Show that if $x, y, \sqrt{x} + \sqrt{y}∈ \mathbb{Q}$ then $\sqrt{x}, \sqrt{y} ∈ \mathbb Q$.
If $r=\sqrt{x} + \sqrt{y} ∈ \mathbb{Q}$, then so is $$r^2 = x + y + 2\sqrt{xy},$$ which implies that $$\sqrt{xy} = \frac{1}{2}(r^2 - x - y) ∈ \mathbb{Q}.$$
From $\sqrt{xy} ∈ \mathbb{Q}$ we have that $\sqrt{x}, \sqrt{y} ∈ \mathbb{Q}$. To show this is true we suppose the opposite.
Wlog if $\sqrt{y} \not∈ \mathbb{Q}$ and $\sqrt{x} ∈ \mathbb{Q}$, then we would have $\sqrt{xy} \not∈ \mathbb{Q}$.

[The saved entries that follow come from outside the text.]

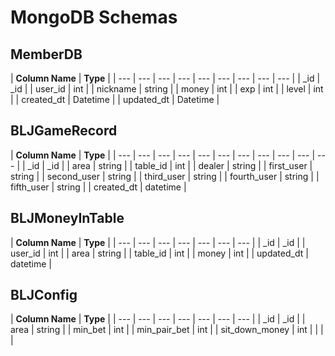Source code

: # MongoDB Schemas

## MemberDB

| **Column Name** | **Type** |
| --- | --- | --- | --- | --- | --- | --- | --- | --- |
| \_id | \_id |
| user\_id | int |
| nickname | string |
| money | int |
| exp | int |
| level | int |
| created\_dt | Datetime |
| updated\_dt | Datetime |

## BLJGameRecord

| **Column Name** | **Type** |
| --- | --- | --- | --- | --- | --- | --- | --- | --- | --- | --- |
| \_id | \_id |
| area | string |
| table\_id | int |
| dealer | string |
| first\_user | string |
| second\_user | string |
| third\_user | string |
| fourth\_user | string |
| fifth\_user | string |
| created\_dt | datetime |

## BLJMoneyInTable

| **Column Name** | **Type** |
| --- | --- | --- | --- | --- | --- | --- |
| \_id | \_id |
| user\_id | int |
| area | string |
| table\_id | int |
| money | int |
| updated\_dt | datetime |

## BLJConfig

| **Column Name** | **Type** |
| --- | --- | --- | --- | --- | --- | --- |
| \_id | \_id |
| area | string |
| min\_bet | int |
| min\_pair\_bet | int |
| sit\_down\_money | int |
|  |  |






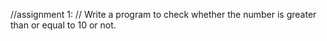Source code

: //assignment 1:
// Write a program to check whether the number is greater than or equal to 10 or not.


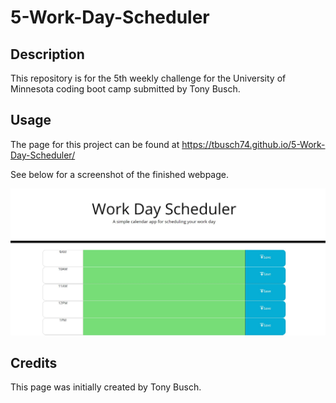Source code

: # 5-Work-Day-Scheduler

## Description

This repository is for the 5th weekly challenge for the University of Minnesota coding boot camp submitted by Tony Busch. 

## Usage

The page for this project can be found at https://tbusch74.github.io/5-Work-Day-Scheduler/

See below for a screenshot of the finished webpage.

![Work Day Scheduler screenshot](assets/images/Screenshot.JPG)

## Credits

This page was initially created by Tony Busch. 
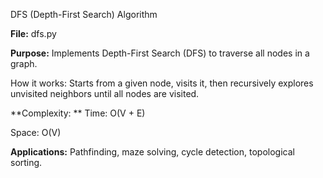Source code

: DFS (Depth-First Search) Algorithm

**File:** dfs.py

**Purpose:**
Implements Depth-First Search (DFS) to traverse all nodes in a graph.

How it works:
Starts from a given node, visits it, then recursively explores unvisited neighbors until all nodes are visited.

**Complexity:
**
Time: O(V + E)

Space: O(V)

**Applications:**
Pathfinding, maze solving, cycle detection, topological sorting.
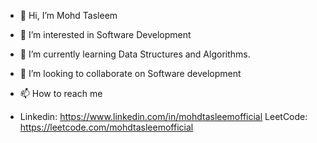 - 👋 Hi, I’m Mohd Tasleem
- 👀 I’m interested in Software Development
- 🌱 I’m currently learning Data Structures and Algorithms.
- 💞️ I’m looking to collaborate on Software development
  
- 📫 How to reach me
-  Linkedin:
   https://www.linkedin.com/in/mohdtasleemofficial
   LeetCode:
   https://leetcode.com/mohdtasleemofficial
  
   
  
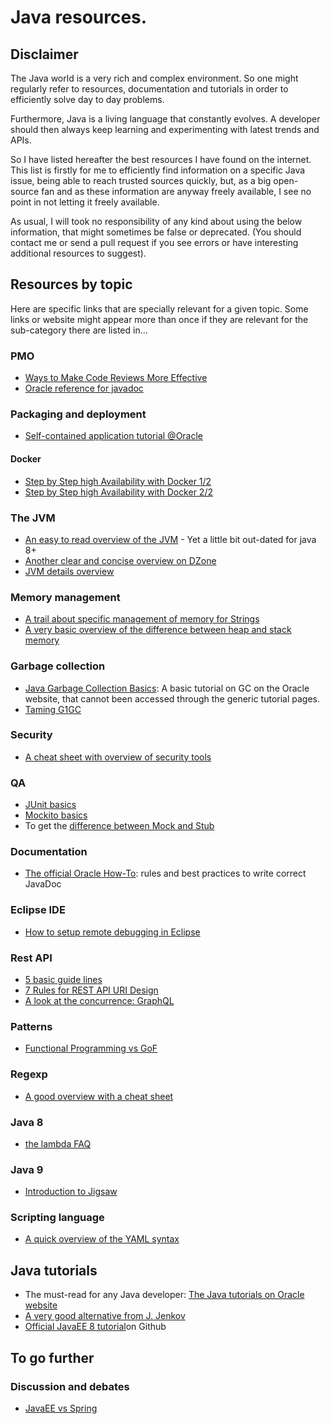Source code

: # Java resources.

## Disclaimer
The Java world is a very rich and complex environment. So one might regularly refer to resources, documentation and tutorials in order to efficiently solve day to day problems.
 
Furthermore, Java is a living language that constantly evolves. A developer should then always keep learning and experimenting with latest trends and APIs. 

So I have listed hereafter the best resources I have found on the internet.
This list is firstly for me to efficiently find information on a specific Java issue, being able to reach trusted sources quickly, but, as a big open-source fan and as these information are anyway freely available, I see no point in not letting it freely available.

As usual, I will took no responsibility of any kind about using the below information, that might sometimes be false or deprecated. (You should contact me or send a pull request if you see errors or have interesting additional resources to suggest).


## Resources by topic
Here are specific links that are specially relevant for a given topic. Some links or website might appear more than once if they are relevant for the sub-category there are listed in...  

### PMO
- [Ways to Make Code Reviews More Effective](https://www.infoq.com/articles/effective-code-reviews)
- [Oracle reference for javadoc](http://docs.oracle.com/javase/7/docs/technotes/tools/windows/javadoc.html)

### Packaging and deployment
- [Self-contained application tutorial @Oracle](https://docs.oracle.com/javase/8/docs/technotes/guides/deploy/self-contained-packaging.html)

#### Docker
- [Step by Step high Availability with Docker 1/2](https://community.oracle.com/docs/DOC-998210)
- [Step by Step high Availability with Docker 2/2](https://community.oracle.com/docs/DOC-1008824)

### The JVM
- [An easy to read overview of the JVM](http://www.artima.com/insidejvm/ed2/jvm.html) - Yet a little bit out-dated for java 8+
- [Another clear and concise overview on DZone](https://dzone.com/articles/jvm-architecture-explained)
- [JVM details overview](http://www.letustweak.com/tutorials/jvm-details/)

### Memory management 
- [A trail about specific management of memory for Strings](http://www.javamex.com/tutorials/memory/string_memory_usage.shtml)
- [A very basic overview of the difference between heap and stack memory](http://net-informations.com/java/cjava/memory.htm)

### Garbage collection
- [Java Garbage Collection Basics](http://www.oracle.com/webfolder/technetwork/tutorials/obe/java/gc01/index.html): A basic tutorial on GC on the Oracle website, that cannot been accessed through the generic tutorial pages.
- [Taming G1GC](http://product.hubspot.com/blog/g1gc-fundamentals-lessons-from-taming-garbage-collection)

### Security
- [A cheat sheet with overview of security tools](https://docs.oracle.com/javase/8/docs/technotes/guides/security/SecurityToolsSummary.html)

### QA
- [JUnit basics](http://www.vogella.com/tutorials/JUnit/article.html)
- [Mockito basics](http://www.vogella.com/tutorials/Mockito/article.html)
- To get the [difference between Mock and Stub](https://martinfowler.com/articles/mocksArentStubs.html) 

### Documentation 
- [The official Oracle How-To](http://www.oracle.com/technetwork/java/javase/documentation/index-137868.html): rules and best practices to write correct JavaDoc 

### Eclipse IDE
- [How to setup remote debugging in Eclipse](http://javarevisited.blogspot.de/2011/02/how-to-setup-remote-debugging-in.html#axzz4lmgRkvUo)

### Rest API
- [5 basic guide lines](http://blog.restcase.com/5-basic-rest-api-design-guidelines)
- [7 Rules for REST API URI Design](https://dzone.com/articles/7-rules-for-rest-api-uri-design-1)
- [A look at the concurrence: GraphQL](https://apihandyman.io/and-graphql-for-all-a-few-things-to-think-about-before-blindly-dumping-rest-for-graphql/)

### Patterns
- [Functional Programming vs GoF](https://blog.jooq.org/2016/07/04/how-functional-programming-will-finally-do-away-with-the-gof-patterns/)

### Regexp
- [A good overview with a cheat sheet](http://regexr.com/)

### Java 8
- [the lambda FAQ](http://www.lambdafaq.org)

### Java 9
- [Introduction to Jigsaw](http://openjdk.java.net/projects/jigsaw/quick-start)

### Scripting language
- [A quick overview of the YAML syntax](http://docs.ansible.com/ansible/YAMLSyntax.html)

## Java tutorials

- The must-read for any Java developer: [The Java tutorials on Oracle website](http://docs.oracle.com/javase/tutorial/index.html)
- [A very good alternative from J. Jenkov](http://tutorials.jenkov.com/java)
- [Official JavaEE 8 tutorial](https://javaee.github.io/tutorial/)on Github

## To go further

### Discussion and debates
- [JavaEE vs Spring](https://www.linkedin.com/pulse/j2ee-javaee-vs-spring-hibernate-ian-dai/)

Assume that $\sqrt{xy} ∈ \mathbb{Q}$ when $\sqrt{y} ∈ \mathbb{Q}$.
So we have $$\sqrt{xy} = \sqrt{x}\sqrt{y} = \frac{p}{q}\sqrt{y},$$ where $\dfrac{p}{q} = \sqrt{x}$ and $(p,q)=1$, which is irrational. Contradiction.
I don't know if this is right. Can somebody please help me with this problem and tell me what should I do?
$(\sqrt x-\sqrt y)(\sqrt x+\sqrt y)=x-y$ this implies that $\sqrt x-\sqrt y\in\mathbb{Q}$ as a quotient of two rational.
$2\sqrt x=(\sqrt x+\sqrt y)+(\sqrt x-\sqrt y)\in\mathbb{Q}$ implies that $\sqrt x\in\mathbb{Q}$.